Each entry has to be copied exactly, with nothing missed.

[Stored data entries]
Content starts

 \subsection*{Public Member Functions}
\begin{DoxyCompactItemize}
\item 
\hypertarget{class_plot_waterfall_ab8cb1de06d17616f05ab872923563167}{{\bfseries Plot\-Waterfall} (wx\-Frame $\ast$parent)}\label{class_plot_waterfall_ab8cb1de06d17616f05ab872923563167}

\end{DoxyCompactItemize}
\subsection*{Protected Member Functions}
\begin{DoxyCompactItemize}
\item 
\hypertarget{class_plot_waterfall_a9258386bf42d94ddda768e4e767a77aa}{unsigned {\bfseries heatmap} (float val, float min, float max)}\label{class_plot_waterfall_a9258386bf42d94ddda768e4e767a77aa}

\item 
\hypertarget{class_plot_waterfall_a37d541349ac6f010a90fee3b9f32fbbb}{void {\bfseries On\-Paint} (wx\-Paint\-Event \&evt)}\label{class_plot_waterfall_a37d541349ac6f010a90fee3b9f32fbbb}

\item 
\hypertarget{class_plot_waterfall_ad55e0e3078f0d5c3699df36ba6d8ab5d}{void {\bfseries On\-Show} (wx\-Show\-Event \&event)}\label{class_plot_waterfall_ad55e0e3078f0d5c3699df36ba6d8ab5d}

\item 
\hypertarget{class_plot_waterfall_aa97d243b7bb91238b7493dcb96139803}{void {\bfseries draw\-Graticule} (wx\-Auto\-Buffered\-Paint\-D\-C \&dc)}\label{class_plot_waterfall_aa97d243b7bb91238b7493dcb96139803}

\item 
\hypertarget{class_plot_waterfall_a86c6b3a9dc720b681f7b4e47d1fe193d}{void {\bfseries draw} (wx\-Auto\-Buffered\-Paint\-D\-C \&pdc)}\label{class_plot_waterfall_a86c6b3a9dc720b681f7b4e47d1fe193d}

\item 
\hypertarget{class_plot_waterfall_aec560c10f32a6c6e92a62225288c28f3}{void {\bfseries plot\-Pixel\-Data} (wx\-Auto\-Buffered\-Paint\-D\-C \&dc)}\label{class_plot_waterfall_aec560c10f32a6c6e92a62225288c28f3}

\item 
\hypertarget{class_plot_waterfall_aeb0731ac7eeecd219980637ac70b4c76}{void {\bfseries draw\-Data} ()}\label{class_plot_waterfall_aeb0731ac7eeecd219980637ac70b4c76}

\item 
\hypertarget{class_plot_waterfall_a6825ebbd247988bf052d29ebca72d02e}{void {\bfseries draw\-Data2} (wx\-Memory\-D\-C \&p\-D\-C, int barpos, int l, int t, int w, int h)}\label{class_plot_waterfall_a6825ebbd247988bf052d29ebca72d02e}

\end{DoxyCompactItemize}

Content ends

ANSWER AREA:
 \subsection*{Public Member Functions}
\begin{DoxyCompactItemize}
\item 
\hypertarget{class_plot_waterfall_ab8cb1de06d17616f05ab872923563167}{{\bfseries Plot\-Waterfall} (wx\-Frame $\ast$parent)}\label{class_plot_waterfall_ab8cb1de06d17616f05ab872923563167}

\end{DoxyCompactItemize}
\subsection*{Protected Member Functions}
\begin{DoxyCompactItemize}
\item 
\hypertarget{class_plot_waterfall_a9258386bf42d94ddda768e4e767a77aa}{unsigned {\bfseries heatmap} (float val, float min, float max)}\label{class_plot_waterfall_a9258386bf42d94ddda768e4e767a77aa}

\item 
\hypertarget{class_plot_waterfall_a37d541349ac6f010a90fee3b9f32fbbb}{void {\bfseries On\-Paint} (wx\-Paint\-Event \&evt)}\label{class_plot_waterfall_a37d541349ac6f010a90fee3b9f32fbbb}

\item 
\hypertarget{class_plot_waterfall_ad55e0e3078f0d5c3699df36ba6d8ab5d}{void {\bfseries On\-Show} (wx\-Show\-Event \&event)}\label{class_plot_waterfall_ad55e0e3078f0d5c3699df36ba6d8ab5d}

\item 
\hypertarget{class_plot_waterfall_aa97d243b7bb91238b7493dcb96139803}{void {\bfseries draw\-Graticule} (wx\-Auto\-Buffered\-Paint\-D\-C \&dc)}\label{class_plot_waterfall_aa97d243b7bb91238b7493dcb96139803}

\item 
\hypertarget{class_plot_waterfall_a86c6b3a9dc720b681f7b4e47d1fe193d}{void {\bfseries draw} (wx\-Auto\-Buffered\-Paint\-D\-C \&pdc)}\label{class_plot_waterfall_a86c6b3a9dc720b681f7b4e47d1fe193d}

\item 
\hypertarget{class_plot_waterfall_aec560c10f32a6c6e92a62225288c28f3}{void {\bfseries plot\-Pixel\-Data} (wx\-Auto\-Buffered\-Paint\-D\-C \&dc)}\label{class_plot_waterfall_aec560c10f32a6c6e92a62225288c28f3}

\item 
\hypertarget{class_plot_waterfall_aeb0731ac7eeecd219980637ac70b4c76}{void {\bfseries draw\-Data} ()}\label{class_plot_waterfall_aeb0731ac7eeecd219980637ac70b4c76}

\item 
\hypertarget{class_plot_waterfall_a6825ebbd247988bf052d29ebca72d02e}{void {\bfseries draw\-Data2} (wx\-Memory\-D\-C \&p\-D\-C, int barpos, int l, int t, int w, int h)}\label{class_plot_waterfall_a6825ebbd247988bf052d29ebca72d02e}

\end{DoxyCompactItemize}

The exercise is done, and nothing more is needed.